Help web scraping 1 link with JavaScript

Was able to scrape all the text information I needed from a website with a page text extraction script and regular expression, but will need Javascript for scraping a link, which I unfortunately don't know yet.

The site is linkedin's sales navigator which is behind a pay wall so unfortunately can't link the website but I'll do my best to provide the necessary source html, please let me know if and where I can provide more context.

I'm trying to scrape the google maps link highlighted in the picture below.

Here is the raw code from the <Div class="top card"> section

https://raw.githubusercontent.com/raykokay/Raykokay/master/Code

Please let me know if more or less attached code would be better or anything else I can do.
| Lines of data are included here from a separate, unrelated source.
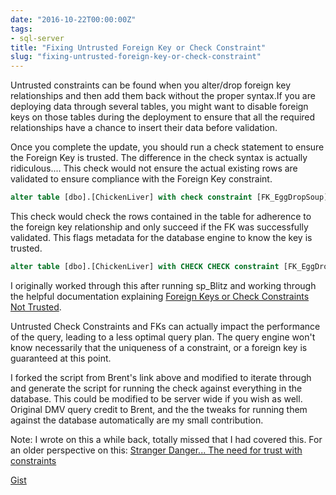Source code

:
 ```yaml
---
date: "2016-10-22T00:00:00Z"
tags:
- sql-server
title: "Fixing Untrusted Foreign Key or Check Constraint"
slug: "fixing-untrusted-foreign-key-or-check-constraint"
---
```


Untrusted constraints can be found when you alter/drop foreign key relationships and then add them back without the proper syntax.If you are deploying data through several tables, you might want to disable foreign keys on those tables during the deployment to ensure that all the required relationships have a chance to insert their data before validation.

Once you complete the update, you should run a check statement to ensure the Foreign Key is trusted.
The difference in the check syntax is actually ridiculous....
This check would not ensure the actual existing rows are validated to ensure compliance with the Foreign Key constraint.

```sql
alter table [dbo].[ChickenLiver] with check constraint [FK_EggDropSoup]
```

This check would check the rows contained in the table for adherence to the foreign key relationship and only succeed if the FK was successfully validated. This flags metadata for the database engine to know the key is trusted.

```sql
alter table [dbo].[ChickenLiver] with CHECK CHECK constraint [FK_EggDropSoup]
```

I originally worked through this after running sp_Blitz and working through the helpful documentation explaining [Foreign Keys or Check Constraints Not Trusted](http://bit.ly/2efZTkr).

Untrusted Check Constraints and FKs can actually impact the performance of the query, leading to a less optimal query plan. The query engine won't know necessarily that the uniqueness of a constraint, or a foreign key is guaranteed at this point.

I forked the script from Brent's link above and modified to iterate through and generate the script for running the check against everything in the database. This could be modified to be server wide if you wish as well. Original DMV query credit to Brent, and the the tweaks for running them against the database automatically are my small contribution.

Note: I wrote on this a while back, totally missed that I had covered this. For an older perspective on this: [Stranger Danger... The need for trust with constraints]([[2015-08-13-stranger-danger...-the-need-for-trust-with-constraints]])

[Gist](https://gist.github.com/sheldonhull/2454ce9134eac225ce264c64adb331a9)
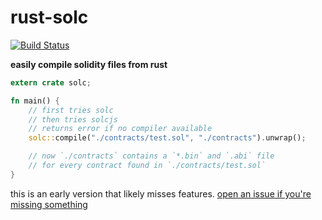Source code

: # rust-solc

[![Build Status][travis-image]][travis-url]

[travis-image]: https://travis-ci.org/snd/rust_solc.svg?branch=master
[travis-url]: https://travis-ci.org/snd/rust_solc

**easily compile solidity files from rust**

```rust
extern crate solc;

fn main() {
    // first tries solc
    // then tries solcjs
    // returns error if no compiler available
    solc::compile("./contracts/test.sol", "./contracts").unwrap();

    // now `./contracts` contains a `*.bin` and `.abi` file
    // for every contract found in `./contracts/test.sol`
}
```

this is an early version that likely misses features.
[open an issue if you're missing something](https://github.com/snd/rust_solc/issues/new)
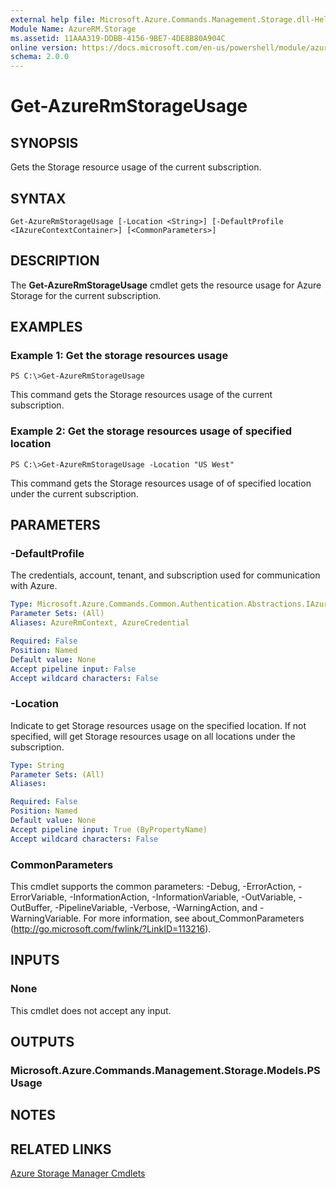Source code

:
 ```yaml
---
external help file: Microsoft.Azure.Commands.Management.Storage.dll-Help.xml
Module Name: AzureRM.Storage
ms.assetid: 11AAA319-DDBB-4156-9BE7-4DE8B80A904C
online version: https://docs.microsoft.com/en-us/powershell/module/azurerm.storage/get-azurermstorageusage
schema: 2.0.0
---
```


# Get-AzureRmStorageUsage

## SYNOPSIS
Gets the Storage resource usage of the current subscription.

## SYNTAX

```
Get-AzureRmStorageUsage [-Location <String>] [-DefaultProfile <IAzureContextContainer>] [<CommonParameters>]
```

## DESCRIPTION
The **Get-AzureRmStorageUsage** cmdlet gets the resource usage for Azure Storage for the current subscription.

## EXAMPLES

### Example 1: Get the storage resources usage 
```
PS C:\>Get-AzureRmStorageUsage
```

This command gets the Storage resources usage of the current subscription.

### Example 2: Get the storage resources usage of specified location
```
PS C:\>Get-AzureRmStorageUsage -Location "US West"
```

This command gets the Storage resources usage of of specified location under the current subscription.

## PARAMETERS

### -DefaultProfile
The credentials, account, tenant, and subscription used for communication with Azure.

```yaml
Type: Microsoft.Azure.Commands.Common.Authentication.Abstractions.IAzureContextContainer
Parameter Sets: (All)
Aliases: AzureRmContext, AzureCredential

Required: False
Position: Named
Default value: None
Accept pipeline input: False
Accept wildcard characters: False
```

### -Location
Indicate to get Storage resources usage on the specified location.
If not specified, will get Storage resources usage on all locations under the subscription.

```yaml
Type: String
Parameter Sets: (All)
Aliases: 

Required: False
Position: Named
Default value: None
Accept pipeline input: True (ByPropertyName)
Accept wildcard characters: False
```

### CommonParameters
This cmdlet supports the common parameters: -Debug, -ErrorAction, -ErrorVariable, -InformationAction, -InformationVariable, -OutVariable, -OutBuffer, -PipelineVariable, -Verbose, -WarningAction, and -WarningVariable. For more information, see about_CommonParameters (http://go.microsoft.com/fwlink/?LinkID=113216).

## INPUTS

### None
This cmdlet does not accept any input.

## OUTPUTS

### Microsoft.Azure.Commands.Management.Storage.Models.PSUsage

## NOTES

## RELATED LINKS

[Azure Storage Manager Cmdlets](./AzureRM.Storage.md)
Is there some reason this RegEx won't work for you:
<a aria-describedby=(?s).+?data-control-name="topcard_headquarters"\h+href="(?-s)(.+?)\h+rel=

The href is returned in Capture Group 1.
https://www.google.com/maps/place/101+Elliott+AVE+W+Suite+100+Seattle+WA+98119+United+States"

For details, see: regex101: build, test, and debug regex

While I would have done all of the extraction using JavaScript, since you already have most of what you want using RegEx, I'd just continue.

1 Like

Is there some reason this RegEx won't work for you:

Are there different definitions of page text? The script I was running to retrieve page text didn't retrieve any code, it only retrieved text that you could see on first glance at a page. This is the javascript

document.body.parentNode.outerText

and the result would be something like this:

Mediatonic Games
Mediatonic is one of the UK's largest independent game developers with over 200 people acr.. See all
Computer Games - United Kingdom - 201-500 employees
170 employees
|
24 Decision Makers
Add Tag
Save
Website 
Headquarters

BTW the google maps link I'm looking for is hyperlinked in the headquarters icon on the image above.

I don't know/have the javascript to retrieve the code like in your example, but If I did, than yeah this would definitely work.

Yep. There is the HTML text and the plain text.

OK, then this JavaScript should do the trick:

hqLink = document.querySelector('a[data-control-name="topcard_headquarters"]').href;
hqLink;

Just put this in a Execute a JavaScript in Front Browser action.

this returns:
https://www.google.com/maps/place/101+Elliott+AVE+W+Suite+100+Seattle+WA+98119+United+States

Questions?

Thanks so much, works great, this seems a lot cleaner and faster, follow up question for adapting this to a similar but different situation

<a data-control-name="topcard_employees" href="/sales/search/people/list/employees-for-account/5390798?_ntb=YmS1PAfQQQiLThkuuctcGA%3D%3D" id="ember2841" class="ember-view">              76,679 employees

Very similar html except topcard_employees, I'm struggling with formatting the script for the class="ember-view" portion, how would I do that? Goal is to retrieve the "76,679 employees"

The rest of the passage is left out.